Clearly written by a white nationalist, probably White House aide Stephen Miller or at his direction, it’s the sort of misguided chortling of someone who thinks the nation is plum-full of people who think like him and have been repressed ever since the Civil War; she or he is infuriated that racism has been successfully transformed into a socially unacceptable attitude, much like infanticide. After all, look at all my fellow racists I found on the Internet!… never thinking they may be robots designed to sow disorder.
At some point, such people can’t restrain their urge to crow, a signal to all that they’ve won! And so they identify themselves as racists, as folks who let hatred and xenophobia run their lives.
Of course, such a post doesn’t reveal relevant information that mitigates the impact of such a post, here helpfully summarized by Professor Richardson:
Jarrett Ley and Samuel Oakford of the Washington Post reviewed the video Lemon filmed at the church protest. They wrote that the video shows that Lemon identified himself as a journalist and followed protesters into the church. Inside for about 45 minutes, he interviewed four parishioners and five protesters. Eight of those nine exchanges appeared calm. The video does not show Lemon participating in the chants with which the protesters disrupted the service. A pastor asked Lemon to leave, and seven minutes later he exited the church.
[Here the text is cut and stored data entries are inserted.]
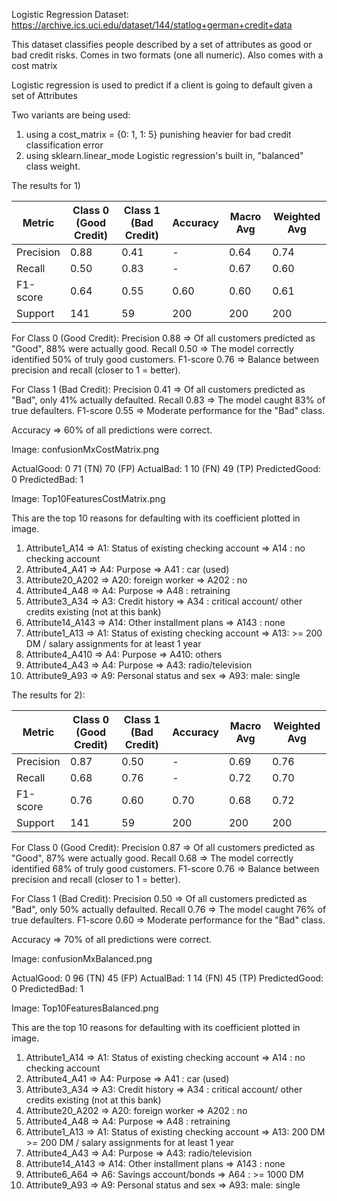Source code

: Logistic Regression
Dataset: https://archive.ics.uci.edu/dataset/144/statlog+german+credit+data

This dataset classifies people described by a set of attributes as good or bad credit risks. 
Comes in two formats (one all numeric). Also comes with a cost matrix

Logistic regression is used to predict if a client is going to default given a set of Attributes

Two variants are being used:
1) using a cost_matrix = {0: 1, 1: 5} punishing heavier for bad credit classification error
2) using sklearn.linear_mode Logistic regression's built in, "balanced" class weight.

The results for 1)

| Metric       | Class 0 (Good Credit) | Class 1 (Bad Credit) | Accuracy | Macro Avg | Weighted Avg |
|--------------|-----------------------|-----------------------|----------|-----------|--------------|
| Precision    | 0.88                  | 0.41                  | -        | 0.64      | 0.74         |
| Recall       | 0.50                  | 0.83                  | -        | 0.67      | 0.60         |
| F1-score     | 0.64                  | 0.55                  | 0.60     | 0.60      | 0.61         |
| Support      | 141                   | 59                    | 200      | 200       | 200          |

For Class 0 (Good Credit):
Precision	0.88	=> Of all customers predicted as "Good", 88% were actually good.
Recall	0.50 =>	The model correctly identified 50% of truly good customers.
F1-score	0.76 =>	Balance between precision and recall (closer to 1 = better).

For Class 1 (Bad Credit):
Precision	0.41 =>	Of all customers predicted as "Bad", only 41% actually defaulted.
Recall	0.83 =>	The model caught 83% of true defaulters.
F1-score	0.55 =>	Moderate performance for the "Bad" class.

Accuracy => 60% of all predictions were correct.

Image: confusionMxCostMatrix.png

ActualGood: 0	  71 (TN)	    70 (FP)
ActualBad: 1  	10 (FN)	    49 (TP)
        PredictedGood: 0	PredictedBad: 1

Image: Top10FeaturesCostMatrix.png

This are the top 10 reasons for defaulting with its coefficient plotted in image.

1. Attribute1_A14 => A1: Status of existing checking account => A14 : no checking account
2. Attribute4_A41 => A4: Purpose => A41 : car (used)
3. Attribute20_A202 => A20: foreign worker => A202 : no
4. Attribute4_A48 => A4: Purpose =>  A48 : retraining
5. Attribute3_A34 => A3: Credit history => A34 : critical account/
		    other credits existing (not at this bank)
6. Attribute14_A143 => A14: Other installment plans => A143 : none
7. Attribute1_A13 => A1: Status of existing checking account => A13: >= 200 DM /
		     salary assignments for at least 1 year
8. Attribute4_A410 => A4: Purpose => A410: others
9. Attribute4_A43 => A4: Purpose => A43: radio/television
10. Attribute9_A93 => A9: Personal status and sex => A93: male: single

The results for 2):

| Metric       | Class 0 (Good Credit) | Class 1 (Bad Credit) | Accuracy | Macro Avg | Weighted Avg |
|--------------|-----------------------|-----------------------|----------|-----------|--------------|
| Precision    | 0.87                  | 0.50                  | -        | 0.69      | 0.76         |
| Recall       | 0.68                  | 0.76                  | -        | 0.72      | 0.70         |
| F1-score     | 0.76                  | 0.60                  | 0.70     | 0.68      | 0.72         |
| Support      | 141                   | 59                    | 200      | 200       | 200          |

For Class 0 (Good Credit):
Precision	0.87	=> Of all customers predicted as "Good", 87% were actually good.
Recall	0.68 =>	The model correctly identified 68% of truly good customers.
F1-score	0.76 =>	Balance between precision and recall (closer to 1 = better).

For Class 1 (Bad Credit):
Precision	0.50 =>	Of all customers predicted as "Bad", only 50% actually defaulted.
Recall	0.76 =>	The model caught 76% of true defaulters.
F1-score	0.60 =>	Moderate performance for the "Bad" class.

Accuracy => 70% of all predictions were correct.

Image: confusionMxBalanced.png

ActualGood: 0	  96 (TN)	    45 (FP)
ActualBad: 1  	14 (FN)	    45 (TP)
        PredictedGood: 0	PredictedBad: 1

Image: Top10FeaturesBalanced.png

This are the top 10 reasons for defaulting with its coefficient plotted in image.

1. Attribute1_A14 => A1: Status of existing checking account => A14 : no checking account
2. Attribute4_A41 => A4: Purpose => A41 : car (used)
3. Attribute3_A34 => A3: Credit history => A34 : critical account/
		    other credits existing (not at this bank)
4. Attribute20_A202 => A20: foreign worker => A202 : no
5. Attribute4_A48 => A4: Purpose =>  A48 : retraining
6. Attribute1_A13 => A1: Status of existing checking account => A13: 200 DM >= 200 DM /
		     salary assignments for at least 1 year
7. Attribute4_A43 => A4: Purpose => A43: radio/television
8. Attribute14_A143 => A14: Other installment plans => A143 : none
9. Attribute6_A64 => A6: Savings account/bonds =>  A64 : >= 1000 DM
10. Attribute9_A93 => A9: Personal status and sex => A93: male: single

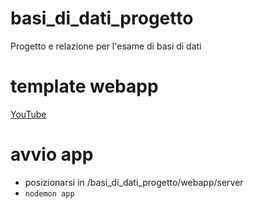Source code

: # basi_di_dati_progetto
Progetto e relazione per l'esame di basi di dati

# template webapp
[YouTube](https://www.youtube.com/watch?v=vrj9AohVhPA)

# avvio app
- posizionarsi in /basi_di_dati_progetto/webapp/server
- `nodemon app`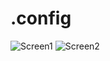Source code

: # .config

![Screen1](https://github.com/jeremia49/.config/swappy-20230514_230155.png)
![Screen2](https://github.com/jeremia49/.config/swappy-20230514_230217.png)
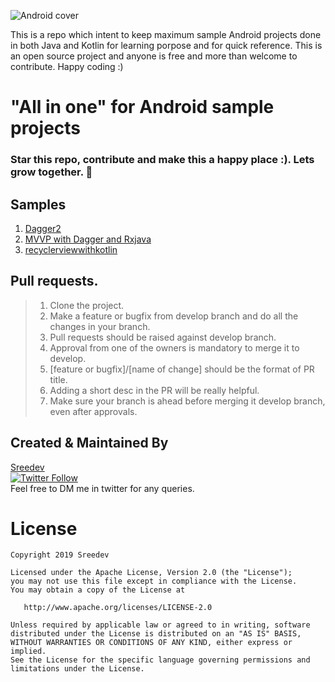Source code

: ![Android cover](https://coverfiles.alphacoders.com/420/42029.jpg)

This is a repo which intent to keep maximum sample Android projects done in both Java and Kotlin for learning porpose and for quick reference. This is an open source project and anyone is free and more than welcome to contribute. Happy coding :)

# "All in one" for Android sample projects

### Star this repo, contribute and make this a happy place :). Lets grow together. 💚

## Samples
1. [Dagger2](https://github.com/Sreedev/SampleApplications/tree/master/Dagger2Sample)
2. [MVVP with Dagger and Rxjava](https://github.com/Sreedev/SampleApplications/tree/master/MVVPwithDaggerRxJSample)
3. [recyclerviewwithkotlin](https://github.com/Sreedev/androidappsamples/tree/master/recyclerviewwithkotlin)


## Pull requests.
> 1. Clone the project.
> 1. Make a feature or bugfix from develop branch and do all the changes in your branch.
> 1. Pull requests should be raised against develop branch.
> 2. Approval from one of the owners is mandatory to merge it to develop.
> 3. [feature or bugfix]/[name of change] should be the format of PR title.
> 4. Adding a short desc in the PR will be really helpful.
> 5. Make sure your branch is ahead before merging it develop branch, even after approvals.

## Created & Maintained By
[Sreedev](http://www.thelifeimprovised.com/)<br />
[![Twitter Follow](https://img.shields.io/twitter/follow/sreedevr5?label=sreedev&style=social)](https://twitter.com/Sreedevr5)<br />
Feel free to DM me in twitter for any queries.

License
=======

    Copyright 2019 Sreedev

    Licensed under the Apache License, Version 2.0 (the "License");
    you may not use this file except in compliance with the License.
    You may obtain a copy of the License at

       http://www.apache.org/licenses/LICENSE-2.0

    Unless required by applicable law or agreed to in writing, software
    distributed under the License is distributed on an "AS IS" BASIS,
    WITHOUT WARRANTIES OR CONDITIONS OF ANY KIND, either express or implied.
    See the License for the specific language governing permissions and
    limitations under the License.
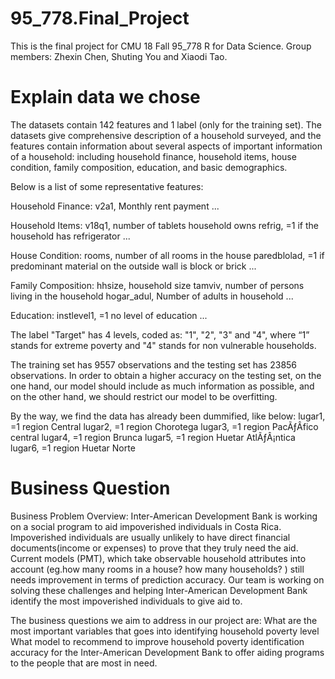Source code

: # 95_778.Final_Project

This is the final project for CMU 18 Fall 95_778 R for Data Science.
Group members: Zhexin Chen, Shuting You and Xiaodi Tao.

# Explain data we chose


The datasets contain 142 features and 1 label (only for the training set). The datasets give comprehensive description of a household surveyed, and the features contain information about several aspects of important information of a household: including household finance, household items, house condition, family composition, education, and basic demographics. 


Below is a list of some representative features:


Household Finance:
  v2a1, Monthly rent payment
  ...
 
  
Household Items:
  v18q1, number of tablets household owns
  refrig, =1 if the household has refrigerator
  ...
 
  
House Condition:
  rooms,  number of all rooms in the house
  paredblolad, =1 if predominant material on the outside wall is block or brick
  ...
 
  
Family Composition:
  hhsize, household size
  tamviv, number of persons living in the household
  hogar_adul, Number of adults in household
  ...
  
  
Education:
  instlevel1, =1 no level of education
  ...
 
  
The label "Target" has 4 levels, coded as: "1", "2", "3" and "4", where “1” stands for extreme poverty and "4" stands for non vulnerable households.


The training set has 9557 observations and the testing set has 23856 observations. In order to obtain a higher accuracy on the testing set, on the one hand, our model should include as much information as possible, and on the other hand, we should restrict our model to be overfitting.


By the way, we find the data has already been dummified, like below:
lugar1, =1 region Central
lugar2, =1 region Chorotega
lugar3, =1 region PacÃƒÂfico central
lugar4, =1 region Brunca
lugar5, =1 region Huetar AtlÃƒÂ¡ntica
lugar6, =1 region Huetar Norte


# Business Question


Business Problem Overview: 
Inter-American Development Bank is working on a social program to aid impoverished individuals in Costa Rica. Impoverished individuals are usually unlikely to have direct financial documents(income or expenses) to prove that they truly need the aid. Current models (PMT), which take observable household attributes into account (eg.how many rooms in a house? how many households? )  still needs improvement in terms of prediction accuracy. Our team is working on solving these challenges and helping Inter-American Development Bank identify the most impoverished individuals to give aid to. 

The business questions we aim to address in our project are: 
What are the most important variables that goes into identifying household poverty level  
What model to recommend to improve household poverty identification accuracy for the Inter-American Development Bank to offer aiding programs to the people that are most in need. 





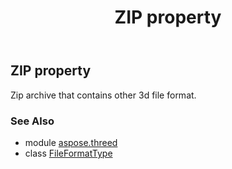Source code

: ﻿---
title: ZIP property
second_title: Aspose.3D for Python via .NET API References
description: 
type: docs
weight: 270
url: /python-net/aspose.threed/fileformattype/zip/
is_root: false
---

## ZIP property


Zip archive that contains other 3d file format.

### See Also
* module [aspose.threed](../../)
* class [FileFormatType](/3d/python-net/aspose.threed/fileformattype)
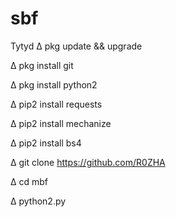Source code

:# sbf
Tytyd
∆ pkg update && upgrade

∆ pkg install git

∆ pkg install python2

∆ pip2 install requests

∆ pip2 install mechanize

∆ pip2 install bs4

∆ git clone https://github.com/R0ZHA

∆ cd mbf

∆ python2.py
Federal prosecutors tried to charge Lemon, his producer, and six others shortly after the protest, but a magistrate judge refused a warrant for Lemon and his producer, saying prosecutors had not shown evidence that would justify the arrests. The administration then asked a federal judge to overturn the magistrate judge’s decision. When he, too, refused, calling the request “unprecedented,” the administration rushed the case to the Eighth Circuit. It, too, refused.
At that point, it appears the administration went to a federal grand jury to indict Lemon.
I should think readers who become aware of this information will consider whoever wrote the White House social media post to be, well, I don’t think I know another word than pathetic, although I might add such modifiers as ‘hate-soaked,’ ‘un-Christian,’[1] ‘hypocritical,’ and other such terms which, when applied, lower the social standing of their targets.
But, if the Administration seeks to survive and pursue its goals, whatever they may be, they should probably suspend the governmental social media privileges of White House aide Stephen Miller and his minions. That’s the sort of post that gives otherwise disparate people reason to bond together and chase the murderous idiots out.
But, no doubt, these chuckleheads won’t figure that out.
1 Yes, yes, I am agnostic, no need to yell at the screen. Given the white Christian nationalist nature of the current Administration, it should be clear the comparison is to the supposed, if false, Christian nature of the Administration, not my own religious status, whatever it might be.